Na Ação Penal nº 470, conforme informações obtidas na proximidade do final do julgamento, foram contabilizadas cerca de 4 meses de julgamento, após 5 anos de instrução processual, 50.000 páginas de processo, um inacreditável número de horas consumidas em leitura de votos, destacando-se 31 horas e 40 minutos para o voto do Relator, Min. Joaquim Barbosa, e outras 26 horas e 13 minutos para o voto do revisor, Min. Ricardo Lewandowski, além de 6 horas, em média, para os votos dos demais Ministros, inclusive aqueles que se aposentaram no curso do julgamento (Ministros Carlos Britto e Cezar Peluso), o que acrescenta mais 50 horas de pronunciamentos nessa contabilidade (Fonte: Revista Veja, 05.12.12, p. 111-114).

O caso do “Mensalão”, em decorrência de toda sua complexidade, demonstrou de modo ímpar a dificuldade de compatibilizar a (necessária) dinamização dos julgamentos nos órgãos colegiados e as garantias inerentes ao devido processo legal.

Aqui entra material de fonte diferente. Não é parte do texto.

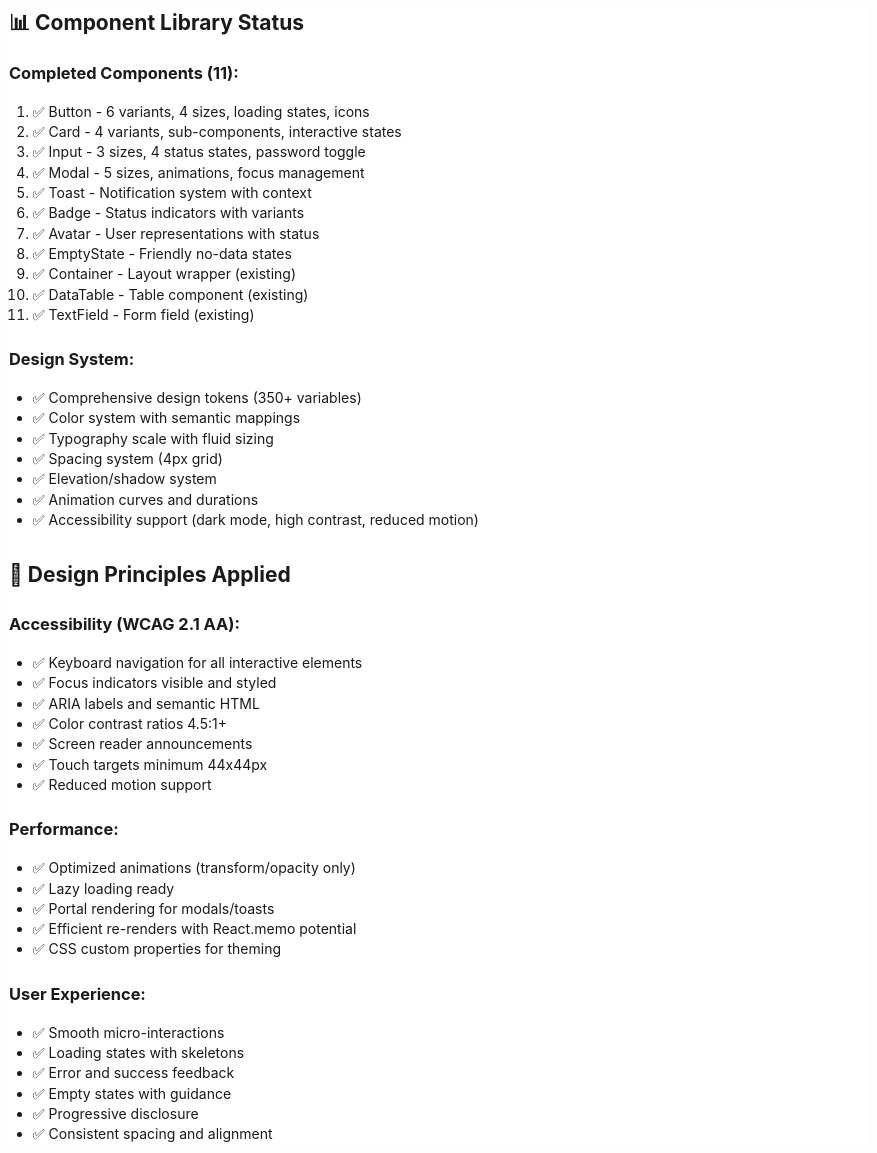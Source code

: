 ## 📊 Component Library Status

### Completed Components (11):
1. ✅ Button - 6 variants, 4 sizes, loading states, icons
2. ✅ Card - 4 variants, sub-components, interactive states
3. ✅ Input - 3 sizes, 4 status states, password toggle
4. ✅ Modal - 5 sizes, animations, focus management
5. ✅ Toast - Notification system with context
6. ✅ Badge - Status indicators with variants
7. ✅ Avatar - User representations with status
8. ✅ EmptyState - Friendly no-data states
9. ✅ Container - Layout wrapper (existing)
10. ✅ DataTable - Table component (existing)
11. ✅ TextField - Form field (existing)

### Design System:
- ✅ Comprehensive design tokens (350+ variables)
- ✅ Color system with semantic mappings
- ✅ Typography scale with fluid sizing
- ✅ Spacing system (4px grid)
- ✅ Elevation/shadow system
- ✅ Animation curves and durations
- ✅ Accessibility support (dark mode, high contrast, reduced motion)

## 🎨 Design Principles Applied

### Accessibility (WCAG 2.1 AA):
- ✅ Keyboard navigation for all interactive elements
- ✅ Focus indicators visible and styled
- ✅ ARIA labels and semantic HTML
- ✅ Color contrast ratios 4.5:1+
- ✅ Screen reader announcements
- ✅ Touch targets minimum 44x44px
- ✅ Reduced motion support

### Performance:
- ✅ Optimized animations (transform/opacity only)
- ✅ Lazy loading ready
- ✅ Portal rendering for modals/toasts
- ✅ Efficient re-renders with React.memo potential
- ✅ CSS custom properties for theming

### User Experience:
- ✅ Smooth micro-interactions
- ✅ Loading states with skeletons
- ✅ Error and success feedback
- ✅ Empty states with guidance
- ✅ Progressive disclosure
- ✅ Consistent spacing and alignment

É importante consignar que, longe dos holofotes midiáticos, o que sucedeu no julgamento da Ação Penal nº 470 ocorre diuturnamente em todos os Tribunais do país. Além de aguardarem alguns anos nas prateleiras dos fóruns, os julgamentos dos processos pelas Turmas, Câmaras e Seções muitas vezes segue a mesma dinâmica: leituras intermináveis às quais pouca gente presta atenção, pois permeada de formulações estilísticas, transcrições de ensinamentos doutrinários e trechos de depoimentos, quando não a mera repetição de votos padrão ou casos modelo, em que nada de diferente, in concreto, há para as partes, advogados e julgadores.

Não retiramos a importância da forma colegiada de julgamento, muito menos das garantias de publicidade e todas as outras contidas no devido processo legal. Porém, já é tempo de pensar em novas formas de atuação judicial e novos e mais eficientes mecanismos de julgamento, aproveitando-se as ferramentas da gestão judiciária (metodologia mais eficiente de participação oral nos julgamentos, com revisão da sistemática da mera ordem de antiguidade, metodologia de tabulação de resultados, etc.) e da tecnologia da informação (plenários virtuais, digitalização de autos, sustentações orais através de videoconferência, etc.).

Como muitos disseram, o julgamento do “Mensalão” foi exemplar. Na esfera política e, acreditamos, também na esfera técnico-processual.

(*) MARCO AURÉLIO SERAU JUNIOR
Mestre e Doutorando em D. Humanos (USP). Autor de diversas obras, dentre elas Manual dos recursos extraordinário e especial e Recurso Especial Repetitivo no STJ (ambos publicados pela Ed. Método).